EFSL, English/French as a second language; SES, socioeconomic status.

The results of the regression analysis indicate that both child-level characteristics and SES are significant predictors of children’s EDI domain scores, as indicated by decreasing deviance, AIC and BIC statistics across models, as well as significant likelihood ratio tests (online supplementary tables S4 to S8).

Year of data collection, province/territory and the interaction between them were statistically significant for all domains. Age was statistically significant for all domains except physical health and well-being. Age was positively associated with language and cognitive development scores, and negatively with emotional maturity, social competence and communication skills and general knowledge, with the largest effect sizes seen in the latter two domains and the smallest in physical health and well-being. Sex was statistically significant for all EDI domains and, on average, girls had higher scores than boys on all domains of the EDI, with the smallest sex differences in language and cognitive development, and largest in emotional maturity. English/French language learners had higher scores than non-learners in emotional maturity (smallest absolute effect), but lower scores in language and cognitive development and communication skills and general knowledge (largest absolute effect). The SES index was a statistically significant predictor of all EDI domains and was consistently positively associated with all domain scores. The smallest association was observed for the emotional maturity scores, and the largest for and language ad cognitive development.
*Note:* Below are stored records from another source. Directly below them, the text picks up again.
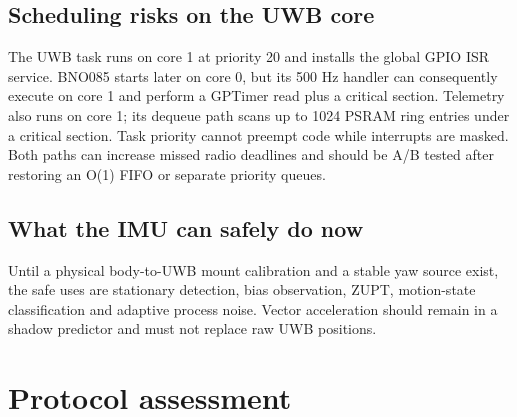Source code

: \documentclass[10pt,a4paper]{article}
\begin{document}
\subsection{Scheduling risks on the UWB core}
The UWB task runs on core 1 at priority 20 and installs the global GPIO ISR
service. BNO085 starts later on core 0, but its 500 Hz handler can consequently
execute on core 1 and perform a GPTimer read plus a critical section. Telemetry
also runs on core 1; its dequeue path scans up to 1024 PSRAM ring entries under
a critical section. Task priority cannot preempt code while interrupts are
masked. Both paths can increase missed radio deadlines and should be A/B tested
after restoring an O(1) FIFO or separate priority queues.

\subsection{What the IMU can safely do now}
Until a physical body-to-UWB mount calibration and a stable yaw source exist,
the safe uses are stationary detection, bias observation, ZUPT, motion-state
classification and adaptive process noise. Vector acceleration should remain
in a shadow predictor and must not replace raw UWB positions.

\section{Protocol assessment}

\begin{center}\small{}
\end{center}
\end{document}
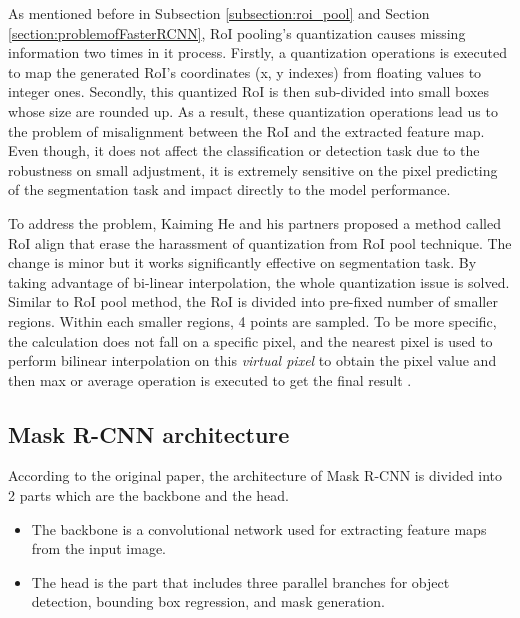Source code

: 	As mentioned before in Subsection \ref{subsection:roi_pool} and Section \ref{section:problemofFasterRCNN}, RoI pooling's quantization causes missing information two times in it process. Firstly, a quantization operations is executed to map the generated RoI's coordinates (x, y indexes) from floating values to integer ones. Secondly, this quantized RoI is then sub-divided into small boxes whose size are rounded up. As a result, these quantization operations lead us to the problem of misalignment between the RoI and the extracted feature map. Even though, it does not affect the classification or detection task due to the robustness on small adjustment, it is extremely sensitive on the pixel predicting of the segmentation task and impact directly to the model performance.
	
	To address the problem, Kaiming He and his partners proposed a method called RoI align that erase the harassment of quantization from RoI pool technique. The change is minor but it works significantly effective on segmentation task. By taking advantage of bi-linear interpolation, the whole quantization issue is solved. Similar to RoI pool method, the RoI is divided into pre-fixed number of smaller regions. Within each smaller regions, 4 points are sampled. To be more specific, the calculation does not fall on a specific pixel, and the nearest pixel is used to perform bilinear interpolation on this \textit{virtual pixel} to obtain the pixel value and then max or average operation is executed to get the final result \cite{maskrcnn}.

\subsection{Mask R-CNN architecture}
\label{subsection:architecture}
\noindent

	According to the original paper, the architecture of Mask R-CNN is divided into 2 parts which are the backbone and the head.	
	\begin{itemize}
		\item The backbone is a convolutional network used for extracting feature maps from the input image. 
		\item The head is the part that includes three parallel branches for object detection, bounding box regression, and mask generation.
	\end{itemize}
	
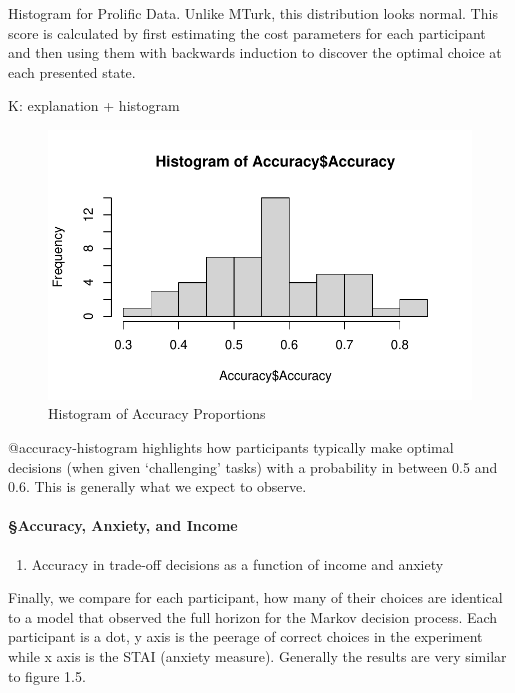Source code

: Histogram for Prolific Data. Unlike MTurk, this distribution looks
normal. This score is calculated by first estimating the cost parameters
for each participant and then using them with backwards induction to
discover the optimal choice at each presented state.

K: explanation + histogram

\begin{figure}

{\centering \includegraphics{thesis-file-ppq_files/figure-latex/accuracy-histogram-1.pdf}

}

\caption{Histogram of Accuracy Proportions}

\end{figure}

@accuracy-histogram highlights how participants typically make optimal
decisions (when given `challenging' tasks) with a probability in between
0.5 and 0.6. This is generally what we expect to observe.

\hypertarget{accuracy-anxiety-and-income}{%
\paragraph{§Accuracy, Anxiety, and
Income}\label{accuracy-anxiety-and-income}}

\begin{enumerate}
\def\labelenumi{\arabic{enumi}.}
\tightlist
\item
  Accuracy in trade-off decisions as a function of income and anxiety
\end{enumerate}

Finally, we compare for each participant, how many of their choices are
identical to a model that observed the full horizon for the Markov
decision process. Each participant is a dot, y axis is the peerage of
correct choices in the experiment while x axis is the STAI (anxiety
measure). Generally the results are very similar to figure 1.5.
Model diagnostics and sensitivity analyses

Excluding categorical variables, all VIF statistics were below the cut-off of 10 and ranged from 1.05 to 1.10. Studentized residuals were used to identify influential and outlying observations. The results of the sensitivity analysis excluding cases with absolute studentized residual values greater than two are presented in online supplementary tables S10 to S14. The results from this sensitivity analysis were very similar to the results of the primary analysis.

Discussion

The objective of this investigation was to examine the association between neighbourhood-level SES and developmental health in children with disabilities (operationally defined as ‘special needs’ designation) at school entry, in order to determine the importance of contextual factors in predicting outcomes in this population. The results indicate that neighbourhood-level SES is a consistent and significant predictor of developmental outcomes in this population. An average difference of 0.12–0.29 points in EDI domain scores was observed per SD difference in SES, with higher EDI domain scores being observed in higher SES neighbourhoods. Neighbourhood-level SES had the strongest association with the language and cognitive development domain and the weakest with emotional maturity domain.

Consistency with previous studies

Comparing the magnitude of association between SES and developmental health with previous literature is difficult due to differences in the operationalisation of these constructs and differences in analytic methods. Previous studies, mostly conducted with typically developing children,12 have either explored the direct association between SES and developmental health8 15–17 45 or investigated mediators of this relationship, including parent/child activities, access to a computer, participation in organised classes and activities and maternal mental health.46–48 Most of these studies measured SES at the individual family level and all demonstrated a positive association between social and economic variables and developmental health.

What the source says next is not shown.